Responding to the report, Mark Farrar, Chief Executive, AAT, said:
“Colleges play a pivotal role in their local communities throughout the UK, and we welcome today’s report from the Commission which shows how key they are to equipping current and future employees with the skills to succeed in a rapidly changing, modern work environment.
“Given the ongoing impact of Covid-19 and the uncertainty surrounding Brexit, now more than ever it is vital to ensure access to upskilling and reskilling for everyone, whatever their age or previous background. As we have seen with many of our own AAT students – whether studying full-time or alongside work – those who are given the right skills often go on to greater things in the profession and develop their careers, including progressing on to roles such as finance director or chief executive as well as running their own accountancy practice.

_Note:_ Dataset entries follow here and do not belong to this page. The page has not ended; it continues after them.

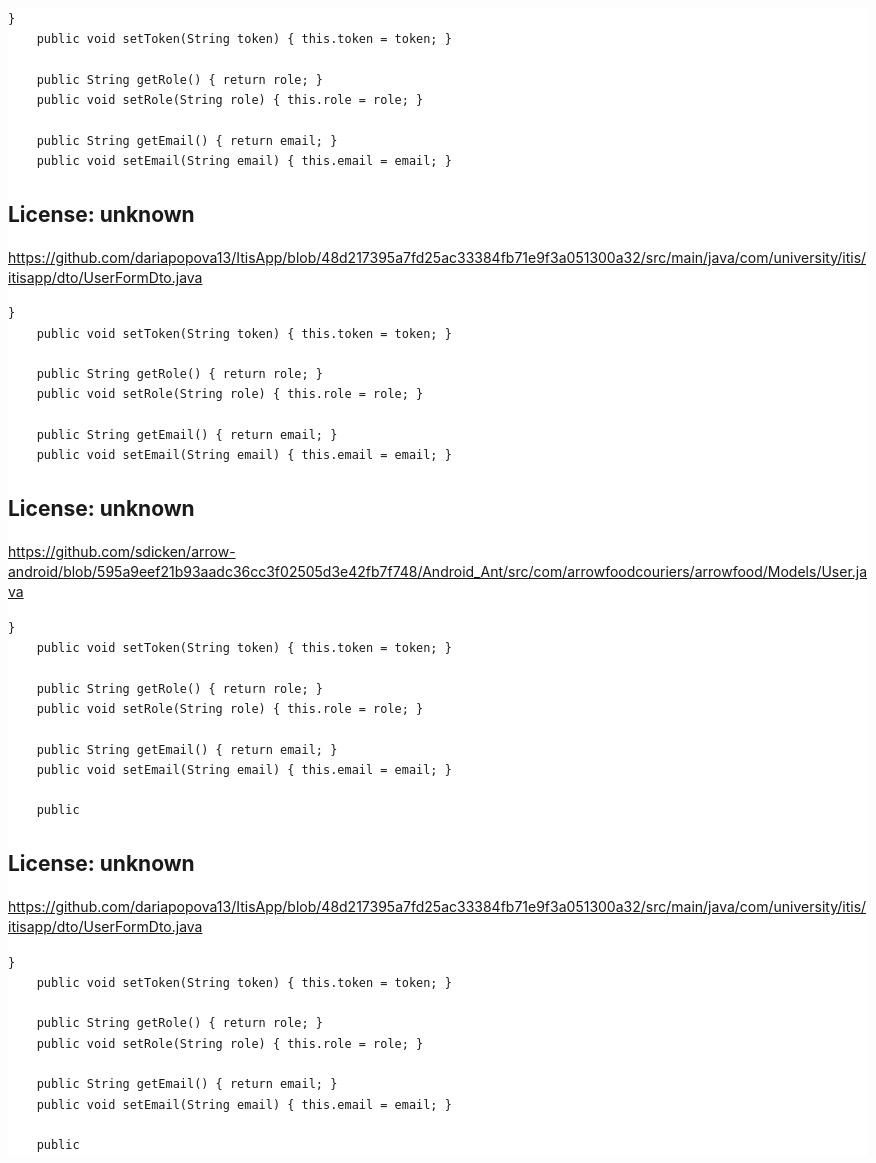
 ```
}
    public void setToken(String token) { this.token = token; }
    
    public String getRole() { return role; }
    public void setRole(String role) { this.role = role; }
    
    public String getEmail() { return email; }
    public void setEmail(String email) { this.email = email; }
```


## License: unknown
https://github.com/dariapopova13/ItisApp/blob/48d217395a7fd25ac33384fb71e9f3a051300a32/src/main/java/com/university/itis/itisapp/dto/UserFormDto.java

```
}
    public void setToken(String token) { this.token = token; }
    
    public String getRole() { return role; }
    public void setRole(String role) { this.role = role; }
    
    public String getEmail() { return email; }
    public void setEmail(String email) { this.email = email; }
```


## License: unknown
https://github.com/sdicken/arrow-android/blob/595a9eef21b93aadc36cc3f02505d3e42fb7f748/Android_Ant/src/com/arrowfoodcouriers/arrowfood/Models/User.java

```
}
    public void setToken(String token) { this.token = token; }
    
    public String getRole() { return role; }
    public void setRole(String role) { this.role = role; }
    
    public String getEmail() { return email; }
    public void setEmail(String email) { this.email = email; }
    
    public
```


## License: unknown
https://github.com/dariapopova13/ItisApp/blob/48d217395a7fd25ac33384fb71e9f3a051300a32/src/main/java/com/university/itis/itisapp/dto/UserFormDto.java

```
}
    public void setToken(String token) { this.token = token; }
    
    public String getRole() { return role; }
    public void setRole(String role) { this.role = role; }
    
    public String getEmail() { return email; }
    public void setEmail(String email) { this.email = email; }
    
    public
```
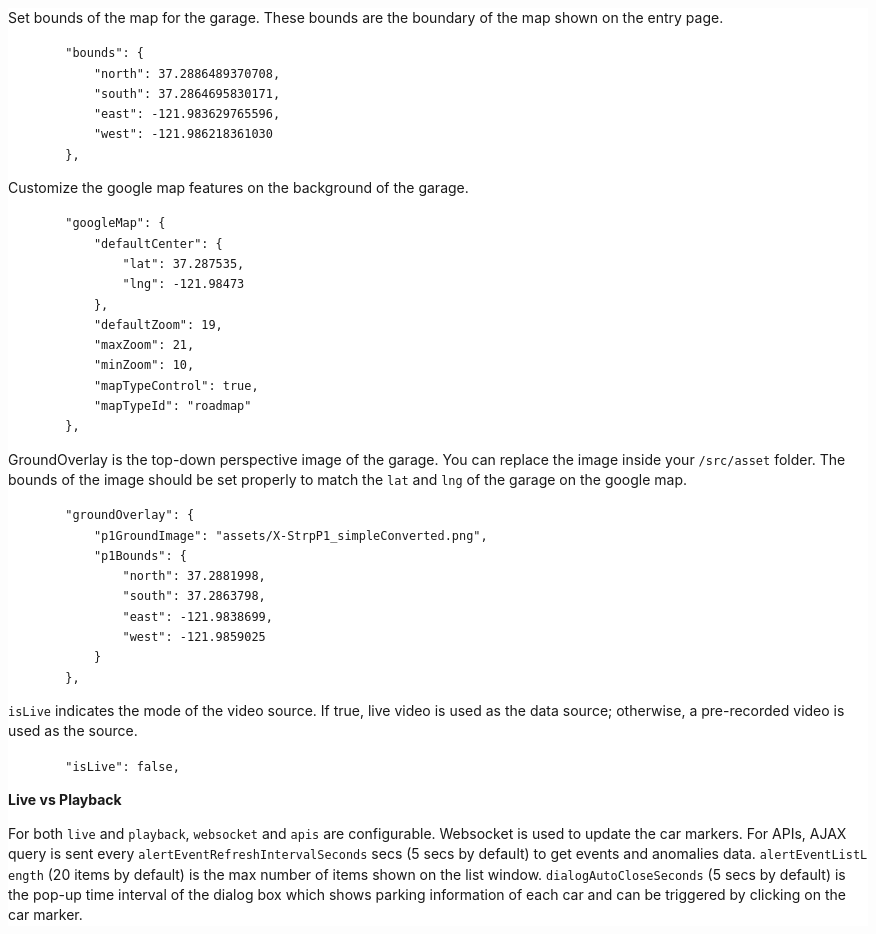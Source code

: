 Set bounds of the map for the garage. These bounds are the boundary of the map shown on the entry page. 
```
        "bounds": {
            "north": 37.2886489370708,
            "south": 37.2864695830171,
            "east": -121.983629765596,
            "west": -121.986218361030
        },
```

Customize the google map features on the background of the garage. 
```
        "googleMap": {
            "defaultCenter": {
                "lat": 37.287535,
                "lng": -121.98473
            },
            "defaultZoom": 19,
            "maxZoom": 21,
            "minZoom": 10,
            "mapTypeControl": true,
            "mapTypeId": "roadmap"
        },
```

GroundOverlay is the top-down perspective image of the garage. You can replace the image inside your `/src/asset` folder. The bounds of the image should be set properly to match the `lat` and `lng` of the garage on the google map. 
```
        "groundOverlay": {
            "p1GroundImage": "assets/X-StrpP1_simpleConverted.png",
            "p1Bounds": {
                "north": 37.2881998,
                "south": 37.2863798,
                "east": -121.9838699,
                "west": -121.9859025
            }
        },
```

`isLive` indicates the mode of the video source. If true, live video is used as the data source; otherwise, a pre-recorded video is used as the source.
```
        "isLive": false,
```

**Live vs Playback**

For both `live` and `playback`, `websocket` and `apis` are configurable. Websocket is used to update the car markers. For APIs, AJAX query is sent every `alertEventRefreshIntervalSeconds` secs (5 secs by default) to get events and anomalies data. `alertEventListLength` (20 items by default) is the max number of items shown on the list window. `dialogAutoCloseSeconds` (5 secs by default) is the pop-up time interval of the dialog box which shows parking information of each car and can be triggered by clicking on the car marker.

“By investing now to support and strengthen colleges and ensure they are providing skills and training which benefits individuals and businesses in their areas, we can create a workforce that is able to adapt to local needs and thrive in the workplaces of the future.”
AAT welcomes anyone thinking about starting or developing a career in accountancy or bookkeeping – regardless of age, school qualifications or background. For more information about AAT accounting qualifications, visit AAT’s website.
The Independent Commission on the College of the Future – chaired by Sir Ian Diamond, the UK’s National Statistician – launched its final UK-wide report on its work to answer two simple questions: what do we want and need from colleges from 2030 onwards, and how do we get there?
Launched in Spring 2019, the Independent Commission was commissioned by the Four Nations College Alliance – which brings together college leaders, their representative bodies and senior government officials from across the four nations of the UK. The Commission is made up of a wide range of experts, representing college leaders, employer groups, trade unions, student voice and academia.